At least with this game, the FBI didn’t have any choice except to play it out to the end. That was the only way that they would catch him, the only way that they had a chance of getting to the truth of all of this.
In theory, the puzzle would lead them to him. Should he be worried about that? He’d assumed that his puzzle was impossible, yet they seemed to be making progress with it. Should he be frightened that the FBI would try to arrest him, would put him up in front of a court and accuse him of being some kind of monster?

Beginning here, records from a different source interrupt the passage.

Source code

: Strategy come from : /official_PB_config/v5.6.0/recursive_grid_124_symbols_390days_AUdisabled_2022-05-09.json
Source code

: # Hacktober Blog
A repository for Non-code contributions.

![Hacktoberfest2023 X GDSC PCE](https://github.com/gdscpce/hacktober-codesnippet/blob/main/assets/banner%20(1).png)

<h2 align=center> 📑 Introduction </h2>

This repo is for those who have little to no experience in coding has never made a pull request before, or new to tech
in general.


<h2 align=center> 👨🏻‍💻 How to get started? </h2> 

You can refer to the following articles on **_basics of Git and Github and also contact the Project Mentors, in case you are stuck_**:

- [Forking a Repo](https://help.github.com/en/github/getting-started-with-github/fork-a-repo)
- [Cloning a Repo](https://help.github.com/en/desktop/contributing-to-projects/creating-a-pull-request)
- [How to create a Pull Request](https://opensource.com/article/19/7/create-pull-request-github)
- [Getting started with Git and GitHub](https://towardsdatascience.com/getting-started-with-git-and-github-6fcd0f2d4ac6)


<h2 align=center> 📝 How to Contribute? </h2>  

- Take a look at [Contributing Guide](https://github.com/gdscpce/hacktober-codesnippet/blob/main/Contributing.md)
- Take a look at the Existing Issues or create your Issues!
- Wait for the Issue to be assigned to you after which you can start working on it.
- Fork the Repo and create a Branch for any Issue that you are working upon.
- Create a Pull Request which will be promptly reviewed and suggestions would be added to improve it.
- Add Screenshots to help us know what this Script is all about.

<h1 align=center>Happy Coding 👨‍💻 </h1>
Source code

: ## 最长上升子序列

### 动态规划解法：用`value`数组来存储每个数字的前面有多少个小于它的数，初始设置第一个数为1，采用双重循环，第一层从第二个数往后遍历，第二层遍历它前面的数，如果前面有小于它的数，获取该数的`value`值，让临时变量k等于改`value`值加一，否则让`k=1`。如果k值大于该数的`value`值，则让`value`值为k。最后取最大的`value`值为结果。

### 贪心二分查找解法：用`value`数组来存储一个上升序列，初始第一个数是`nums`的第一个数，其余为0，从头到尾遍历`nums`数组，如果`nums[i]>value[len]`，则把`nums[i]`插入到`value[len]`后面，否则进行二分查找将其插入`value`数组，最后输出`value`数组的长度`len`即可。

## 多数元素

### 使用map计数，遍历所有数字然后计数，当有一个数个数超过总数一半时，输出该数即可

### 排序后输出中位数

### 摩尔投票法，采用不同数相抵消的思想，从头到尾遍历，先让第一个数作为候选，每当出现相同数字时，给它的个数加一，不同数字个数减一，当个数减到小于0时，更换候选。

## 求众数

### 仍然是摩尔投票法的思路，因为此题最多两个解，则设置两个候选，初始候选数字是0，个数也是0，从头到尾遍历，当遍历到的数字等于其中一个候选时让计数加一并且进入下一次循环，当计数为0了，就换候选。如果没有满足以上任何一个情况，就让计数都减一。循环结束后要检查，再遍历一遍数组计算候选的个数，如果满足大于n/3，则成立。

No, he didn’t think so. For one thing, the louder the world shouted about what he’d done, the more attention his perfect puzzle gained. Even as they caught him, they would be providing him with exactly the kind of publicity that he’d been hoping for when he sent the puzzle to the journalist.
For another, if this game was to mean anything, then he had to play it fairly, at least for now. He couldn’t run any more than he could allow the FBI to simply smash their way inside with hammers and saws. That would be breaking the game, moving out from the beautiful, shared reality that they’d come to inhabit in pursuit of it.
Besides, he’d prepared one final layer for the possibility that they might reach him. He might not be strong or fast, but he would be ready for them when they came—ifthey came. Whoever solved the puzzle would try to come for him, and then the last act of the game would play out, leaving him as the victor.